%%

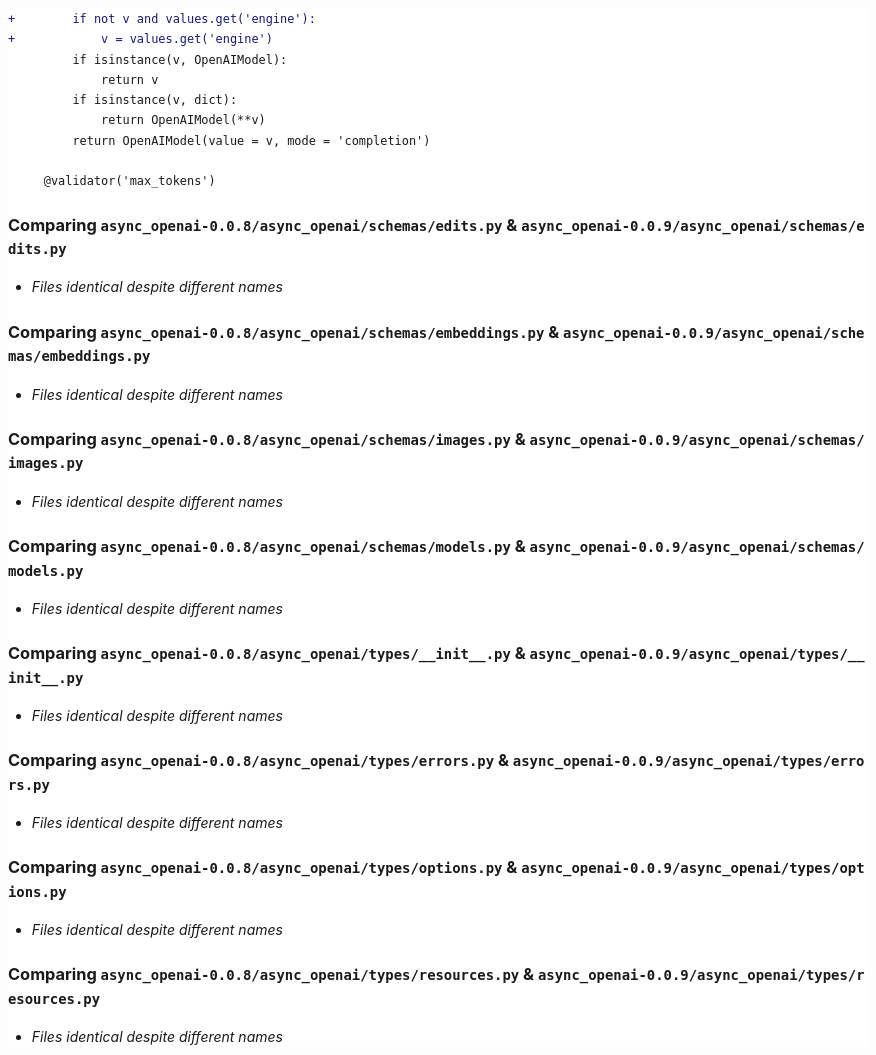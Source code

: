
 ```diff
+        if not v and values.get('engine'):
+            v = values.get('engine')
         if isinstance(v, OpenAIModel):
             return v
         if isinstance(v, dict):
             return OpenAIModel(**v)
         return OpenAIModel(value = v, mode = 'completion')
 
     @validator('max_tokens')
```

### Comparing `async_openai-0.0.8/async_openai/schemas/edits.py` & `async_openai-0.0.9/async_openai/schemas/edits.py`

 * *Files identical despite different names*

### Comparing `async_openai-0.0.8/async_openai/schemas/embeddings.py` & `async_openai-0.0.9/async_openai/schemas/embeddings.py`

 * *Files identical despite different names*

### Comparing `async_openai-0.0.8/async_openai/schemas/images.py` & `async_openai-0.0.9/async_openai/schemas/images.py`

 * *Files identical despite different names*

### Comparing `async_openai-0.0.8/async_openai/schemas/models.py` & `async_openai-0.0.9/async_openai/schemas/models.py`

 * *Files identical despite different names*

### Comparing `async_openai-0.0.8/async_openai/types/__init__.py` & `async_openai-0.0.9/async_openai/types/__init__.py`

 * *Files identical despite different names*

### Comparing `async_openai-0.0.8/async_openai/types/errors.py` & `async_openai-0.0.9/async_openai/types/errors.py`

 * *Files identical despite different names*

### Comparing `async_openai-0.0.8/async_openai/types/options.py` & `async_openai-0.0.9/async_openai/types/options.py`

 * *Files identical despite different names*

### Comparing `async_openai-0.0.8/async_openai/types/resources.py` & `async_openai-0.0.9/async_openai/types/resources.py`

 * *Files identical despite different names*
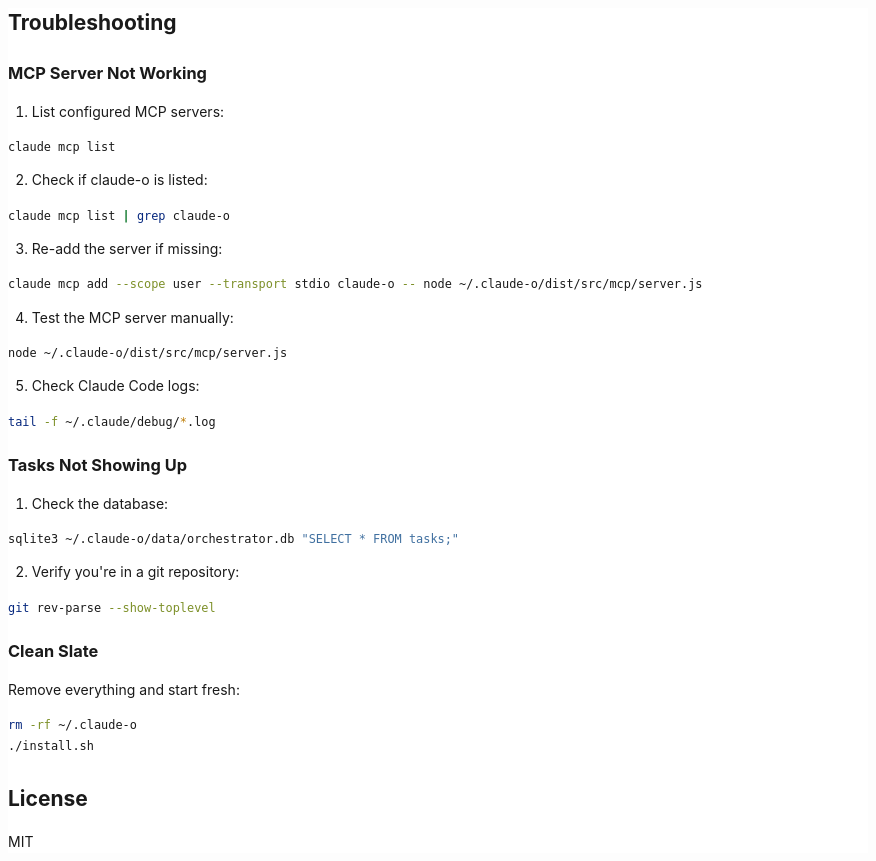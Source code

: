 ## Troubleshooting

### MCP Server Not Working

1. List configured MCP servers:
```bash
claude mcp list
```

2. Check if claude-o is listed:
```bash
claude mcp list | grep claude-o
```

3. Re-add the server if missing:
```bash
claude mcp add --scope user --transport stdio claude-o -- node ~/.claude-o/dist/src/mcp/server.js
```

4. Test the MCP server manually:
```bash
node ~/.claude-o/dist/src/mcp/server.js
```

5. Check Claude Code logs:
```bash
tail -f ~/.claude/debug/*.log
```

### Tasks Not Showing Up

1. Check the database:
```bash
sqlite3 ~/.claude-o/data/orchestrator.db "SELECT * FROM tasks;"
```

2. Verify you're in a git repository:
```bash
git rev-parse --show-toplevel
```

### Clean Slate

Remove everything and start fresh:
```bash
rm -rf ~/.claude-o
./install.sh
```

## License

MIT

%%

Exercise description:
Any picture found in the data is to be skipped while the rest is copied exactly.

Written response:
Source code

:
 ```diff
+        if not v and values.get('engine'):
+            v = values.get('engine')
         if isinstance(v, OpenAIModel):
             return v
         if isinstance(v, dict):
             return OpenAIModel(**v)
         return OpenAIModel(value = v, mode = 'completion')
 
     @validator('max_tokens')
```

### Comparing `async_openai-0.0.8/async_openai/schemas/edits.py` & `async_openai-0.0.9/async_openai/schemas/edits.py`

 * *Files identical despite different names*

### Comparing `async_openai-0.0.8/async_openai/schemas/embeddings.py` & `async_openai-0.0.9/async_openai/schemas/embeddings.py`

 * *Files identical despite different names*

### Comparing `async_openai-0.0.8/async_openai/schemas/images.py` & `async_openai-0.0.9/async_openai/schemas/images.py`

 * *Files identical despite different names*

### Comparing `async_openai-0.0.8/async_openai/schemas/models.py` & `async_openai-0.0.9/async_openai/schemas/models.py`

 * *Files identical despite different names*

### Comparing `async_openai-0.0.8/async_openai/types/__init__.py` & `async_openai-0.0.9/async_openai/types/__init__.py`

 * *Files identical despite different names*

### Comparing `async_openai-0.0.8/async_openai/types/errors.py` & `async_openai-0.0.9/async_openai/types/errors.py`

 * *Files identical despite different names*

### Comparing `async_openai-0.0.8/async_openai/types/options.py` & `async_openai-0.0.9/async_openai/types/options.py`

 * *Files identical despite different names*

### Comparing `async_openai-0.0.8/async_openai/types/resources.py` & `async_openai-0.0.9/async_openai/types/resources.py`

 * *Files identical despite different names*
Source code

: ## Troubleshooting

### MCP Server Not Working

1. List configured MCP servers:
```bash
claude mcp list
```

2. Check if claude-o is listed:
```bash
claude mcp list | grep claude-o
```

3. Re-add the server if missing:
```bash
claude mcp add --scope user --transport stdio claude-o -- node ~/.claude-o/dist/src/mcp/server.js
```

4. Test the MCP server manually:
```bash
node ~/.claude-o/dist/src/mcp/server.js
```

5. Check Claude Code logs:
```bash
tail -f ~/.claude/debug/*.log
```

### Tasks Not Showing Up

1. Check the database:
```bash
sqlite3 ~/.claude-o/data/orchestrator.db "SELECT * FROM tasks;"
```

2. Verify you're in a git repository:
```bash
git rev-parse --show-toplevel
```

### Clean Slate

Remove everything and start fresh:
```bash
rm -rf ~/.claude-o
./install.sh
```

## License

MIT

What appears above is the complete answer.